Artista riservata e costante nella sua ricerca, Elena Molena espone a Palazzo Zuckermann gli esiti di un lavoro quasi ventennale, nutrito anche dall’attività didattica come docente presso l’Accademia di Belle Arti di Venezia, in cui si è formata nelle discipline pittoriche, per poi specializzarsi in Grafica d’arte.
La scuola è quella della tradizione calcografica contemporanea veneziana, prima con Mario Guadagnino e Giuseppe Fantinato, poi con Diana Ferrara nella specializzazione.
Molena partecipa all’attività dell’Associazione incisori veneti sotto la guida dell’indimenticato Giorgio Trentin.
Negli anni l’ispirazione si concentra sul paesaggio urbano, sull’abbandono delle archeologie industriali, dei gasometri e dei tralicci, in una perturbante assenza dell’uomo.
Guarda al grande cantore novecentesco della città, Mario Sironi, dalle cui vedute di periferie, ha colto uno stagnante senso di solitudine e un’illuminazione scossa da drammatici contrasti, e a Renzo Vespignani, alle scene delle sue borgate romane.

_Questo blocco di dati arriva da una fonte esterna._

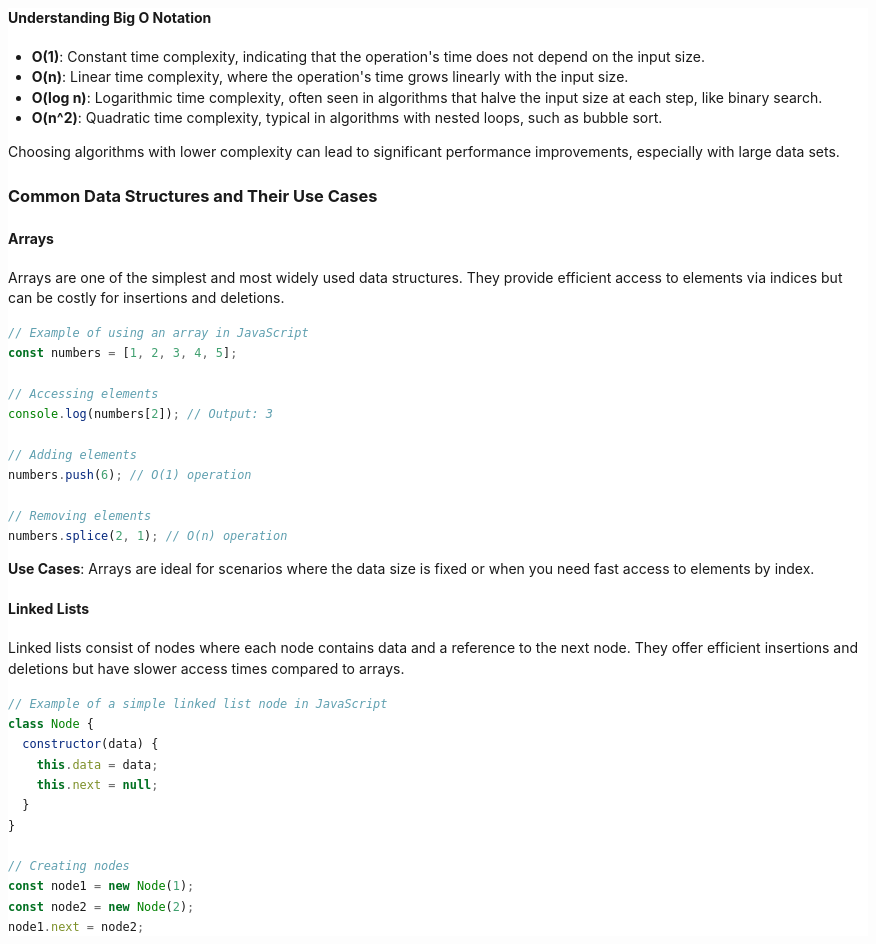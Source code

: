 #### Understanding Big O Notation

- **O(1)**: Constant time complexity, indicating that the operation's time does not depend on the input size.
- **O(n)**: Linear time complexity, where the operation's time grows linearly with the input size.
- **O(log n)**: Logarithmic time complexity, often seen in algorithms that halve the input size at each step, like binary search.
- **O(n^2)**: Quadratic time complexity, typical in algorithms with nested loops, such as bubble sort.

Choosing algorithms with lower complexity can lead to significant performance improvements, especially with large data sets.

### Common Data Structures and Their Use Cases

#### Arrays

Arrays are one of the simplest and most widely used data structures. They provide efficient access to elements via indices but can be costly for insertions and deletions.

```javascript
// Example of using an array in JavaScript
const numbers = [1, 2, 3, 4, 5];

// Accessing elements
console.log(numbers[2]); // Output: 3

// Adding elements
numbers.push(6); // O(1) operation

// Removing elements
numbers.splice(2, 1); // O(n) operation
```

**Use Cases**: Arrays are ideal for scenarios where the data size is fixed or when you need fast access to elements by index.

#### Linked Lists

Linked lists consist of nodes where each node contains data and a reference to the next node. They offer efficient insertions and deletions but have slower access times compared to arrays.

```javascript
// Example of a simple linked list node in JavaScript
class Node {
  constructor(data) {
    this.data = data;
    this.next = null;
  }
}

// Creating nodes
const node1 = new Node(1);
const node2 = new Node(2);
node1.next = node2;
```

Ma le risonanze più dense stanno nelle prodigiose “Carceri” che Giovanni Battista Piranesi incise a metà del 1700: invenzioni di prospettive complesse e costruzioni ardite, fabbriche insieme surreali e barocche. In queste visioni Molena innesta resti moderni e infrastrutture della contemporaneità, con una sintesi e un segno di piena maturità che nei fogli cuciti a macchina nei “tappeti” si replicano potenzialmente all’infinito nel gioco brillante della serialità.